Cosa sappiamo finora

«Sebbene l’esistenza di una sindrome dolorosa vulvare senza riscontro di segni clinici visibili venga citata per la prima volta nella letteratura medica già nel 1880, il riconoscimento ufficiale è avvenuto solo un secolo dopo, nel 1970, quando la vulvodinia viene definita per la prima volta come un disturbo vulvare che si presenta in assenza di segni clinici visibili rilevanti o di una specifica, clinicamente identificabile, alterazione neurologica», racconta la specialista. «Con il tempo, è stato chiarito che non si tratta di un’infezione (infatti l’uso del sinonimo vestibolite, di chiara matrice infettiva, è stato abbandonato da decenni), né di una malattia sessualmente trasmessa, né di un’allergia o di un disturbo del sistema immunitario. La vulvoinia rientra piuttosto nelle allodinie. L’allodinia è la percezione dolorosa evocata da uno stimolo non doloroso: in pratica, le terminazioni nervose periferiche rispondono in modo eccessivo a stimoli di per sé innocui, scatenando un forte dolore. Quando questo succede a livello della vulva, parliamo di vulvodinia. Ecco perché il dolore vulvare è sì un problema organico, ma con una forte implicazione e ricaduta psicologica e neuro-sensoriale».

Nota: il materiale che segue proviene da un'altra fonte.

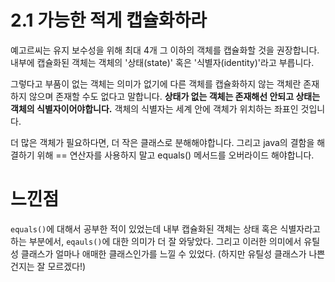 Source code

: # 2.1 가능한 적게 캡슐화하라

예고르씨는 유지 보수성을 위해 최대 4개 그 이하의 객체를 캡슐화할 것을 권장합니다.
내부에 캡슐화된 객체는 객체의 '상태(state)' 혹은 '식별자(identity)'라고 부릅니다.

그렇다고 부품이 없는 객체는 의미가 없기에 다른 객체를 캡슐화하지 않는 객체란 존재하지 않으며 존재할 수도 없다고 말합니다.
**상태가 없는 객체는 존재해선 안되고 상태는 객체의 식별자이어야합니다.**
객체의 식별자는 세계 안에 객체가 위치하는 좌표인 것입니다.

더 많은 객체가 필요하다면, 더 작은 클래스로 분해해야합니다.
그리고 java의 결함을 해결하기 위해 == 연산자를 사용하지 말고 equals() 메서드를 오버라이드 해야합니다.


# 느낀점

`equals()`에 대해서 공부한 적이 있었는데
내부 캡슐화된 객체는 상태 혹은 식별자라고 하는 부분에서, `eqauls()`에 대한 의미가 더 잘 와닿았다.
그리고 이러한 의미에서 유틸성 클래스가 얼마나 애매한 클래스인가를 느낄 수 있었다. (하지만 유틸성 클래스가 나쁜건지는 잘 모르겠다!) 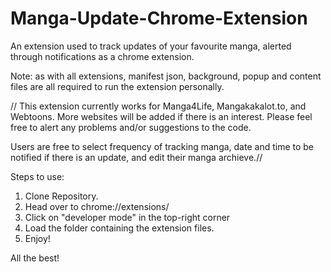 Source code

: # Manga-Update-Chrome-Extension
An extension used to track updates of your favourite manga, alerted through notifications as a chrome extension.

Note: as with all extensions, manifest json, background, popup and content files are all required to run the extension personally.

// This extension currently works for Manga4Life, Mangakakalot.to, and Webtoons. More websites will be added if there is an interest.
Please feel free to alert any problems and/or suggestions to the code.

Users are free to select frequency of tracking manga, date and time to be notified if there is an update, and edit their manga archieve.//

Steps to use:
1. Clone Repository.
3. Head over to chrome://extensions/
4. Click on "developer mode" in the top-right corner
5. Load the folder containing the extension files.
6. Enjoy!

All the best!
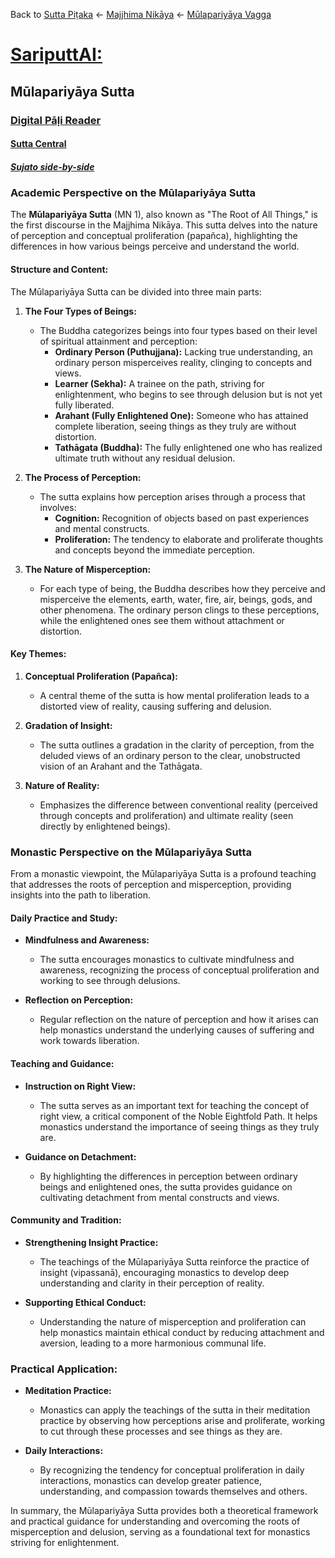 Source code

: Back to [Sutta Piṭaka](SuttaPiṭaka.md) <- [Majjhima Nikāya](MajjhimaNikāya.md) <- [Mūlapariyāya Vagga](MūlapariyāyaVagga.md)

# [SariputtAI:](https://chatgpt.com/g/g-p25UYT2UR-sariputtai)

## Mūlapariyāya Sutta

### [Digital Pāḷi Reader](https://www.digitalpalireader.online/_dprhtml/index.html?loc=m.0.0.0.0.0.0.m)

#### [Sutta Central](https://suttacentral.net/mn1)

##### [Sujato side-by-side](https://suttacentral.net/mn1/en/sujato?lang=en&layout=sidebyside&reference=none&notes=asterisk&highlight=false&script=latin)

### Academic Perspective on the Mūlapariyāya Sutta

The **Mūlapariyāya Sutta** (MN 1), also known as "The Root of All Things," is the first discourse in the Majjhima Nikāya. This sutta delves into the nature of perception and conceptual proliferation (papañca), highlighting the differences in how various beings perceive and understand the world.

#### Structure and Content:

The Mūlapariyāya Sutta can be divided into three main parts:

1. **The Four Types of Beings:**
   - The Buddha categorizes beings into four types based on their level of spiritual attainment and perception:
     - **Ordinary Person (Puthujjana):** Lacking true understanding, an ordinary person misperceives reality, clinging to concepts and views.
     - **Learner (Sekha):** A trainee on the path, striving for enlightenment, who begins to see through delusion but is not yet fully liberated.
     - **Arahant (Fully Enlightened One):** Someone who has attained complete liberation, seeing things as they truly are without distortion.
     - **Tathāgata (Buddha):** The fully enlightened one who has realized ultimate truth without any residual delusion.

2. **The Process of Perception:**
   - The sutta explains how perception arises through a process that involves:
     - **Cognition:** Recognition of objects based on past experiences and mental constructs.
     - **Proliferation:** The tendency to elaborate and proliferate thoughts and concepts beyond the immediate perception.

3. **The Nature of Misperception:**
   - For each type of being, the Buddha describes how they perceive and misperceive the elements, earth, water, fire, air, beings, gods, and other phenomena. The ordinary person clings to these perceptions, while the enlightened ones see them without attachment or distortion.

#### Key Themes:

1. **Conceptual Proliferation (Papañca):** 
   - A central theme of the sutta is how mental proliferation leads to a distorted view of reality, causing suffering and delusion.

2. **Gradation of Insight:**
   - The sutta outlines a gradation in the clarity of perception, from the deluded views of an ordinary person to the clear, unobstructed vision of an Arahant and the Tathāgata.

3. **Nature of Reality:**
   - Emphasizes the difference between conventional reality (perceived through concepts and proliferation) and ultimate reality (seen directly by enlightened beings).

### Monastic Perspective on the Mūlapariyāya Sutta

From a monastic viewpoint, the Mūlapariyāya Sutta is a profound teaching that addresses the roots of perception and misperception, providing insights into the path to liberation.

#### Daily Practice and Study:

- **Mindfulness and Awareness:** 
  - The sutta encourages monastics to cultivate mindfulness and awareness, recognizing the process of conceptual proliferation and working to see through delusions.

- **Reflection on Perception:**
  - Regular reflection on the nature of perception and how it arises can help monastics understand the underlying causes of suffering and work towards liberation.

#### Teaching and Guidance:

- **Instruction on Right View:**
  - The sutta serves as an important text for teaching the concept of right view, a critical component of the Noble Eightfold Path. It helps monastics understand the importance of seeing things as they truly are.

- **Guidance on Detachment:**
  - By highlighting the differences in perception between ordinary beings and enlightened ones, the sutta provides guidance on cultivating detachment from mental constructs and views.

#### Community and Tradition:

- **Strengthening Insight Practice:**
  - The teachings of the Mūlapariyāya Sutta reinforce the practice of insight (vipassanā), encouraging monastics to develop deep understanding and clarity in their perception of reality.

- **Supporting Ethical Conduct:**
  - Understanding the nature of misperception and proliferation can help monastics maintain ethical conduct by reducing attachment and aversion, leading to a more harmonious communal life.

### Practical Application:

- **Meditation Practice:**
  - Monastics can apply the teachings of the sutta in their meditation practice by observing how perceptions arise and proliferate, working to cut through these processes and see things as they are.

- **Daily Interactions:**
  - By recognizing the tendency for conceptual proliferation in daily interactions, monastics can develop greater patience, understanding, and compassion towards themselves and others.

In summary, the Mūlapariyāya Sutta provides both a theoretical framework and practical guidance for understanding and overcoming the roots of misperception and delusion, serving as a foundational text for monastics striving for enlightenment.

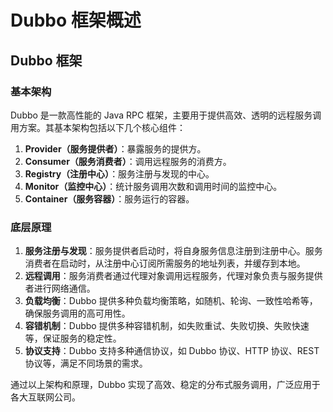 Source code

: # Dubbo 框架概述

## Dubbo 框架

<!-- notecardId: 1735105854558 -->

### 基本架构

Dubbo 是一款高性能的 Java RPC 框架，主要用于提供高效、透明的远程服务调用方案。其基本架构包括以下几个核心组件：

1. **Provider（服务提供者）**：暴露服务的提供方。
2. **Consumer（服务消费者）**：调用远程服务的消费方。
3. **Registry（注册中心）**：服务注册与发现的中心。
4. **Monitor（监控中心）**：统计服务调用次数和调用时间的监控中心。
5. **Container（服务容器）**：服务运行的容器。

### 底层原理

1. **服务注册与发现**：服务提供者启动时，将自身服务信息注册到注册中心。服务消费者在启动时，从注册中心订阅所需服务的地址列表，并缓存到本地。
2. **远程调用**：服务消费者通过代理对象调用远程服务，代理对象负责与服务提供者进行网络通信。
3. **负载均衡**：Dubbo 提供多种负载均衡策略，如随机、轮询、一致性哈希等，确保服务调用的高可用性。
4. **容错机制**：Dubbo 提供多种容错机制，如失败重试、失败切换、失败快速等，保证服务的稳定性。
5. **协议支持**：Dubbo 支持多种通信协议，如 Dubbo 协议、HTTP 协议、REST 协议等，满足不同场景的需求。

通过以上架构和原理，Dubbo 实现了高效、稳定的分布式服务调用，广泛应用于各大互联网公司。
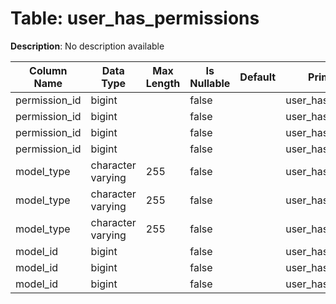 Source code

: # Table: user_has_permissions

**Description**: No description available

| Column Name | Data Type | Max Length | Is Nullable | Default | Primary Key | Foreign Key |
|-------------|-----------|------------|-------------|---------|-------------|-------------|
| permission_id | bigint |  | false |  | user_has_permissions | permissions_dot |
| permission_id | bigint |  | false |  | user_has_permissions | user_has_permissions |
| permission_id | bigint |  | false |  | user_has_permissions | user_has_permissions |
| permission_id | bigint |  | false |  | user_has_permissions | user_has_permissions |
| model_type | character varying | 255 | false |  | user_has_permissions | user_has_permissions |
| model_type | character varying | 255 | false |  | user_has_permissions | user_has_permissions |
| model_type | character varying | 255 | false |  | user_has_permissions | user_has_permissions |
| model_id | bigint |  | false |  | user_has_permissions | user_has_permissions |
| model_id | bigint |  | false |  | user_has_permissions | user_has_permissions |
| model_id | bigint |  | false |  | user_has_permissions | user_has_permissions |
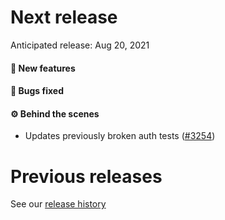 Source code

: # Next release

Anticipated release: Aug 20, 2021

#### 🚀 New features


#### 🐛 Bugs fixed


#### ⚙️ Behind the scenes
- Updates previously broken auth tests ([#3254])


# Previous releases

See our [release history](https://github.com/CMSgov/eAPD/releases)

[#3254]: https://github.com/CMSgov/eAPD/issues/3254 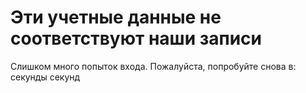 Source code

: # Эти учетные данные не соответствуют наши записи

Слишком много попыток входа. Пожалуйста, попробуйте снова в: секунды секунд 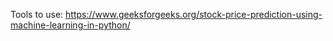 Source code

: Tools to use: https://www.geeksforgeeks.org/stock-price-prediction-using-machine-learning-in-python/

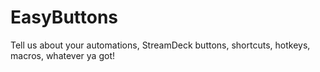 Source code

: # EasyButtons
Tell us about your automations, StreamDeck buttons, shortcuts, hotkeys, macros, whatever ya got!
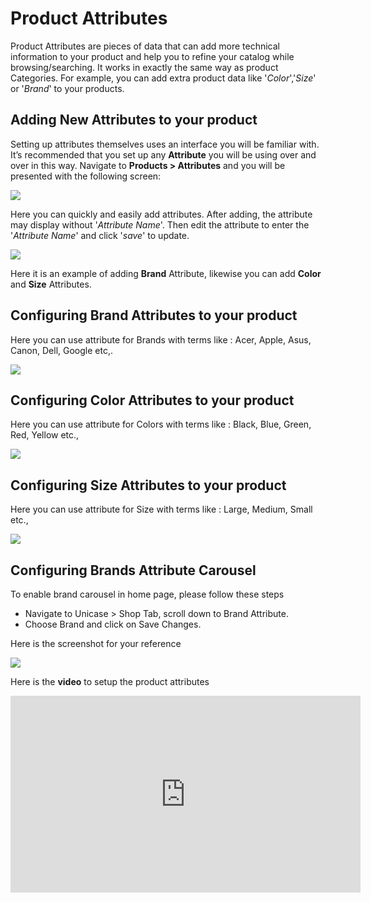 # Product Attributes

Product Attributes are pieces of data that can add more technical information to your product and help you to refine your catalog while browsing/searching. It works in exactly the same way as product Categories. For example, you can add extra product data like '*Color*','*Size*' or '*Brand*' to your products.

## Adding New Attributes to your product

Setting up attributes themselves uses an interface you will be familiar with. It’s recommended that you set up any **Attribute** you will be using over and over in this way. Navigate to **Products > Attributes** and you will be presented with the following screen:

![](http://transvelo.github.io/unicase/docs/images/product-attribute-settings.png)

Here you can quickly and easily add attributes. After adding, the attribute may display without '*Attribute Name*'. Then edit the attribute to enter the '*Attribute Name*' and click '*save*' to update.

![](http://transvelo.github.io/unicase/docs/images/product-attribute-settings-output.png)

Here it is an example of adding **Brand** Attribute, likewise you can add **Color** and **Size** Attributes.

## Configuring Brand Attributes to your product

Here you can use attribute for Brands with terms like : Acer, Apple, Asus, Canon, Dell, Google etc,.

![](http://transvelo.github.io/unicase/docs/images/brand-attribute.png)

## Configuring Color Attributes to your product

Here you can use attribute for Colors with terms like : Black, Blue, Green, Red, Yellow etc.,

![](http://transvelo.github.io/unicase/docs/images/color-attribute.png)

## Configuring Size Attributes to your product

Here you can use attribute for Size with terms like : Large, Medium, Small etc.,

![](http://transvelo.github.io/unicase/docs/images/size-attribute.png)

## Configuring Brands Attribute Carousel

To enable brand carousel in home page, please follow these steps

* Navigate to Unicase > Shop Tab, scroll down to Brand Attribute.
* Choose Brand and click on Save Changes.

Here is the screenshot for your reference

![](http://transvelo.github.io/unicase/docs/images/brand-carousel-setting.png)


Here is the **video** to setup the product attributes

<iframe width="560" height="315" src="https://www.youtube.com/embed/6oyK3Uk1uG4" frameborder="0" allowfullscreen></iframe>
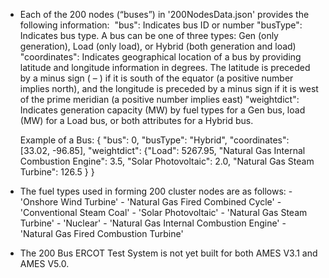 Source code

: - Each of the 200 nodes (“buses”) in '200NodesData.json' provides the following information: 
	"bus":  Indicates bus ID or number
	"busType":  Indicates bus type.  A bus can be one of three types:  Gen (only generation), Load (only load), or Hybrid (both generation and load)
	"coordinates":  Indicates geographical location of a bus by providing latitude and longitude information in degrees. The latitude is preceded by a minus sign ( – ) if it is south of the equator (a positive number implies north), and the longitude is preceded by a minus sign if it is west of the prime meridian (a positive number implies east) 
	"weightdict":  Indicates generation capacity (MW) by fuel types for a Gen bus, load (MW) for a Load bus, or both attributes for a Hybrid bus.

	Example of a Bus:  {  "bus":  0,
"busType": "Hybrid",
"coordinates": [33.02, -96.85],
"weightdict": {"Load": 5267.95, "Natural Gas Internal Combustion Engine": 3.5, "Solar Photovoltaic": 2.0, "Natural Gas Steam Turbine": 126.5 }
 }

- The fuel types used in forming 200 cluster nodes are as follows:
		-	 'Onshore Wind Turbine'
		-	'Natural Gas Fired Combined Cycle'
		-	 'Conventional Steam Coal'
		-	 'Solar Photovoltaic'
		-	 'Natural Gas Steam Turbine'
		-	 'Nuclear'
		-	 'Natural Gas Internal Combustion Engine'
		-	 'Natural Gas Fired Combustion Turbine'


- The 200 Bus ERCOT Test System is not yet built for both AMES V3.1 and AMES V5.0.

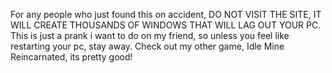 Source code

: For any people who just found this on accident, DO NOT VISIT THE SITE, IT WILL CREATE THOUSANDS OF WINDOWS THAT WILL LAG OUT YOUR PC. This is just a prank i want to do on my friend, so unless you feel like restarting your pc, stay away. Check out my other game, Idle Mine Reincarnated, its pretty good!

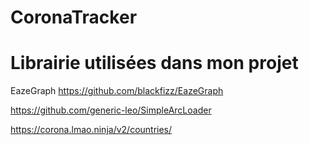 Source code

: # CoronaTracker

# Librairie utilisées dans mon projet


EazeGraph https://github.com/blackfizz/EazeGraph

https://github.com/generic-leo/SimpleArcLoader

https://corona.lmao.ninja/v2/countries/
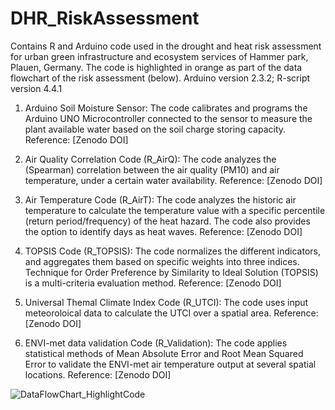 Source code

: # DHR_RiskAssessment
Contains R and Arduino code used in the drought and heat risk assessment for urban green infrastructure and ecosystem services of Hammer park, Plauen, Germany. The code is highlighted in orange as part of the data flowchart of the risk assessment (below).
Arduino version 2.3.2;
R-script version 4.4.1

1. Arduino Soil Moisture Sensor:
The code calibrates and programs the Arduino UNO Microcontroller connected to the sensor to measure the plant available water based on the soil charge storing capacity.
Reference: [Zenodo DOI]

2. Air Quality Correlation Code (R_AirQ):
The code analyzes the (Spearman) correlation between the air quality (PM10) and air temperature, under a certain water availability.
Reference: [Zenodo DOI]

4. Air Temperature Code (R_AirT):
The code analyzes the historic air temperature to calculate the temperature value with a specific percentile (return period/frequency) of the heat hazard. The code also provides the option to identify days as heat waves.
Reference: [Zenodo DOI]

6. TOPSIS Code (R_TOPSIS):
The code normalizes the different indicators, and aggregates them based on specific weights into three indices. Technique for Order Preference by Similarity to Ideal Solution (TOPSIS) is a multi-criteria evaluation method.
Reference: [Zenodo DOI]

8. Universal Themal Climate Index Code (R_UTCI):
The code uses input meteoroloical data to calculate the UTCI over a spatial area.
Reference: [Zenodo DOI]

10. ENVI-met data validation Code (R_Validation):
The code applies statistical methods of Mean Absolute Error and Root Mean Squared Error to validate the ENVI-met air temperature output at several spatial locations.
Reference: [Zenodo DOI]

![DataFlowChart_HighlightCode](https://github.com/user-attachments/assets/36225ee1-f8f8-47a7-90ae-fce5ea2448a3)


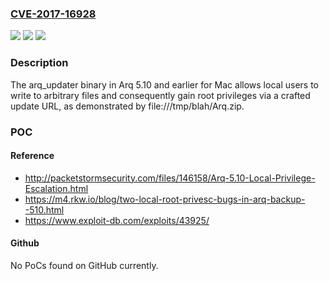 ### [CVE-2017-16928](https://cve.mitre.org/cgi-bin/cvename.cgi?name=CVE-2017-16928)
![](https://img.shields.io/static/v1?label=Product&message=n%2Fa&color=blue)
![](https://img.shields.io/static/v1?label=Version&message=n%2Fa&color=blue)
![](https://img.shields.io/static/v1?label=Vulnerability&message=n%2Fa&color=brighgreen)

### Description

The arq_updater binary in Arq 5.10 and earlier for Mac allows local users to write to arbitrary files and consequently gain root privileges via a crafted update URL, as demonstrated by file:///tmp/blah/Arq.zip.

### POC

#### Reference
- http://packetstormsecurity.com/files/146158/Arq-5.10-Local-Privilege-Escalation.html
- https://m4.rkw.io/blog/two-local-root-privesc-bugs-in-arq-backup--510.html
- https://www.exploit-db.com/exploits/43925/

#### Github
No PoCs found on GitHub currently.

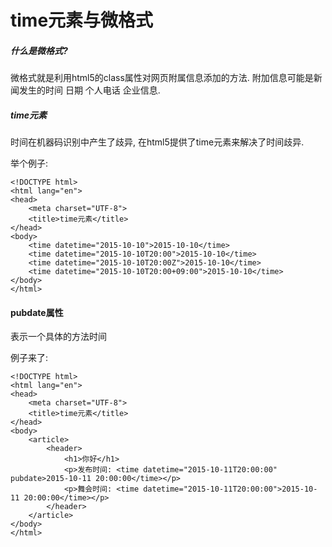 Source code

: # time元素与微格式
##### 什么是微格式?
微格式就是利用html5的class属性对网页附属信息添加的方法. 附加信息可能是新闻发生的时间 日期 个人电话 企业信息.
##### time元素
时间在机器码识别中产生了歧异, 在html5提供了time元素来解决了时间歧异.

举个例子:

    <!DOCTYPE html>
    <html lang="en">
    <head>
        <meta charset="UTF-8">
        <title>time元素</title>
    </head>
    <body>
        <time datetime="2015-10-10">2015-10-10</time>
        <time datetime="2015-10-10T20:00">2015-10-10</time>
        <time datetime="2015-10-10T20:00Z">2015-10-10</time>
        <time datetime="2015-10-10T20:00+09:00">2015-10-10</time>
    </body>
    </html>


#### pubdate属性
表示一个具体的方法时间

例子来了:

    <!DOCTYPE html>
    <html lang="en">
    <head>
        <meta charset="UTF-8">
        <title>time元素</title>
    </head>
    <body>
        <article>
            <header>
                <h1>你好</h1>
                <p>发布时间: <time datetime="2015-10-11T20:00:00" pubdate>2015-10-11 20:00:00</time></p>
                <p>舞会时间: <time datetime="2015-10-11T20:00:00">2015-10-11 20:00:00</time></p>
            </header>
        </article>
    </body>
    </html>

Tante facce dello stesso disturbo

La vulvodinia è difficile da inquadrare anche perché è un disturbo sfaccettato, che può presentarsi in modo diverso da donna a donna. Può essere generalizzata, quando il dolore coinvolge gran parte o l’intera vulva (grandi labbra, piccole labbra e vestibolo vaginale, a volte anche perineo e regione anale) o localizzata, quando è colpita solo una porzione vulvare: il vestibolo, l’ingresso della vulva (allora si parla di vestibolodinia), il clitoride (clitoridodinia) o l’uretra (uretrodinia). Il 90% dei casi di vulvodinia sono delle vestibolodinie: le donne riportano dolore o bruciore soprattutto superficiale, simili alla sensazione di tagli o spilli, specialmente durante i rapporti sessuali penetrativi ma anche nell’indossare pantaloni attillati, nell’infilare tamponi o nel praticare alcuni sport come spinning, ciclismo, equitazione. La sigla PVD sta per “Provoked Vestibulodynia Disease” ovvero vestibulodinia provocata, che è la forma più frequente, e descrive un dolore superficiale nell’area vestibolare provocato da una sollecitazione meccanica: un rapporto sessuale o un indumento. È spesso legata alla dispareunia, il dolore legato al rapporto sessuale: si manifesta al momento della penetrazione e ha un’insorgenza immediata e legata al movimento. La percezione può essere di bruciore, abrasione, taglio o lacerazione di intensità variabile, a volte così elevata da impedire i rapporti (le donne riportano spesso la sensazione di una coltellata).